As Milner enters preseason number 20, it’s no secret that his professionalism, fitness, versatility and threshold for physical output is still off the charts. As Liverpool’s players who were not off on international duty report back for pre-season fitness testing, there’s a general acceptance about who dominates each gruelling running-based assessment like the lactate threshold run – which measures a player’s aerobic endurance – or the insufferable bleep test.
Milner is not only able to push the pace of these efforts, he does it consistently year after year. While not effortless by any stretch, his training ground footage shows a steely look of determination as he leans into the fitness tests, dropping several players all of whom are younger as he finds yet another gear to push the upper limits of his output.

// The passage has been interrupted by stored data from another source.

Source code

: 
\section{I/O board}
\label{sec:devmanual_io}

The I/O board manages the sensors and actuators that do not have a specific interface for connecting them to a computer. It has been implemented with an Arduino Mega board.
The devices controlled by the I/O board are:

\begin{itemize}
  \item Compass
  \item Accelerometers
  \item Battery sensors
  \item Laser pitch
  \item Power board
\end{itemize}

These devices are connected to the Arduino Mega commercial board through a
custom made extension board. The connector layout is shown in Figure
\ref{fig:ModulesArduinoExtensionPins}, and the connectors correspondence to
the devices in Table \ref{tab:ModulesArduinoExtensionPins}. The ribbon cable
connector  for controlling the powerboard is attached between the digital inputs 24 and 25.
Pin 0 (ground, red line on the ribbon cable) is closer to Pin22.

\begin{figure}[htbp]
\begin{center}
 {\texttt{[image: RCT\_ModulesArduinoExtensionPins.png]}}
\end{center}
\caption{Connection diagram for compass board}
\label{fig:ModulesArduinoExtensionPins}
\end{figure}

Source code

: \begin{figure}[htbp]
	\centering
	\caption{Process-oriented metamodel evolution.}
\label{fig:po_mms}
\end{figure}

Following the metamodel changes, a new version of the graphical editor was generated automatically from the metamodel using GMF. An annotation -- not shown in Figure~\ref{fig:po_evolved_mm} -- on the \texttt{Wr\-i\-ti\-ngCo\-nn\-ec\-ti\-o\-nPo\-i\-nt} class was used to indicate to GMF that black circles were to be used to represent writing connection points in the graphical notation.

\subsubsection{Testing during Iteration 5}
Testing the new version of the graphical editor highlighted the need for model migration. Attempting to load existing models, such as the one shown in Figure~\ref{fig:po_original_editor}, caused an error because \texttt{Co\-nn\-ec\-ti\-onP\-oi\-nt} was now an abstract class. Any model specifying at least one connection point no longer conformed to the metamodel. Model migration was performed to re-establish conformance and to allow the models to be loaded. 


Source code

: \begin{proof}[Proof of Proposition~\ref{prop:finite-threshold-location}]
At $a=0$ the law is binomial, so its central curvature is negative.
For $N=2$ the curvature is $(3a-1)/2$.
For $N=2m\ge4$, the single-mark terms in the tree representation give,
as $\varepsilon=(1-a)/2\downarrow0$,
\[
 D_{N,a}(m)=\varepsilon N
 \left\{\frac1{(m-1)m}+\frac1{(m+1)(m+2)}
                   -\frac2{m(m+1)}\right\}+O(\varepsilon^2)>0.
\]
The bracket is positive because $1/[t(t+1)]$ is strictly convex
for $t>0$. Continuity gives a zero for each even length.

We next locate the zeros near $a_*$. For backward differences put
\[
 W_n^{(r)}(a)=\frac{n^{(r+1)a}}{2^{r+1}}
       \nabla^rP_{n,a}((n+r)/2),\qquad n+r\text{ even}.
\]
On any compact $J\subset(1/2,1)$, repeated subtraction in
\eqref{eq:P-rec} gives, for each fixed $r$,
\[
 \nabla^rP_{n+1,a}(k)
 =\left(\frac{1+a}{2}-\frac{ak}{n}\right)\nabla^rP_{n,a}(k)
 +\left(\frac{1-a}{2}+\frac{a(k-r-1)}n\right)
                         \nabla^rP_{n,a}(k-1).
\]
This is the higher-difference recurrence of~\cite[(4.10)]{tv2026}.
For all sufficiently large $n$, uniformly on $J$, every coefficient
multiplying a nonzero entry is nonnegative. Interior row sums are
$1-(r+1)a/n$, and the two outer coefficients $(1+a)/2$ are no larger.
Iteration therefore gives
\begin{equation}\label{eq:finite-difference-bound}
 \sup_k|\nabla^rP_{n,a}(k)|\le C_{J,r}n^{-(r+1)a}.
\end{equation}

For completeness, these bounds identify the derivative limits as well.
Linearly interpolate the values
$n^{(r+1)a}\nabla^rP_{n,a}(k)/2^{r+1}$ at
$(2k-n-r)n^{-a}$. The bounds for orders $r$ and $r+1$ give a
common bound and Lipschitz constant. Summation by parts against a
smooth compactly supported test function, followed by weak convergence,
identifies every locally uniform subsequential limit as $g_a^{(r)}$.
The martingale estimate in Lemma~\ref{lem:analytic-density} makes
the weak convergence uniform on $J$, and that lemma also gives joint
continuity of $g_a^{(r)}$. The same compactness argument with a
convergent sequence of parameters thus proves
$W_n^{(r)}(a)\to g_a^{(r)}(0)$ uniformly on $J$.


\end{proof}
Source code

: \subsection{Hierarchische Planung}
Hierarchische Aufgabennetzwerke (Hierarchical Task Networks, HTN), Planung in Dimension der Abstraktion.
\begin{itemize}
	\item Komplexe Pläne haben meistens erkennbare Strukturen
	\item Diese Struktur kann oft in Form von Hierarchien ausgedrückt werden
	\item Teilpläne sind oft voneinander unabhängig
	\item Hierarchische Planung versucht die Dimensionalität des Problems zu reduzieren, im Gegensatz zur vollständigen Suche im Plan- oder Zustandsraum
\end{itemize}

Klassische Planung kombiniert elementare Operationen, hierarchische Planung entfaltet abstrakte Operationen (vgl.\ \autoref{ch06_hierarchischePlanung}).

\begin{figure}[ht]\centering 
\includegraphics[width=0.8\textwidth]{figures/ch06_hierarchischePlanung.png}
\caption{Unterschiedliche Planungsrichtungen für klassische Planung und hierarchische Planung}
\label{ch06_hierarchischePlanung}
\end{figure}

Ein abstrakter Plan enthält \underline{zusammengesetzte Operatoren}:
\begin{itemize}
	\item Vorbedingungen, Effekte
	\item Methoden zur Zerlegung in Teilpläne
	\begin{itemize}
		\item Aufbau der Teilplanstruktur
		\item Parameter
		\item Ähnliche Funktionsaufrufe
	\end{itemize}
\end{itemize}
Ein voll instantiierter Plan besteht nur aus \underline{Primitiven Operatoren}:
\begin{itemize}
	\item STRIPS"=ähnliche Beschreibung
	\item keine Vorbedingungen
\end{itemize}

When he debuted for Leeds at the age of 16, it was obvious that there was something different about such a talent as he became mainstay in the line-up in his initial seasons. Over the years, the volume and level of play ramped up as Milner turned out for Newcastle, Aston Villa a dominant Manchester City and, at present, a high-octane Liverpool. It is due to his versatility, discipline and reliability and willingness to play any position when called upon that has well-served two of English football’s powerhouse clubs in recent years.
So what is it about Milner’s longevity that few players reach well into their mid-30s playing at the highest level of club football?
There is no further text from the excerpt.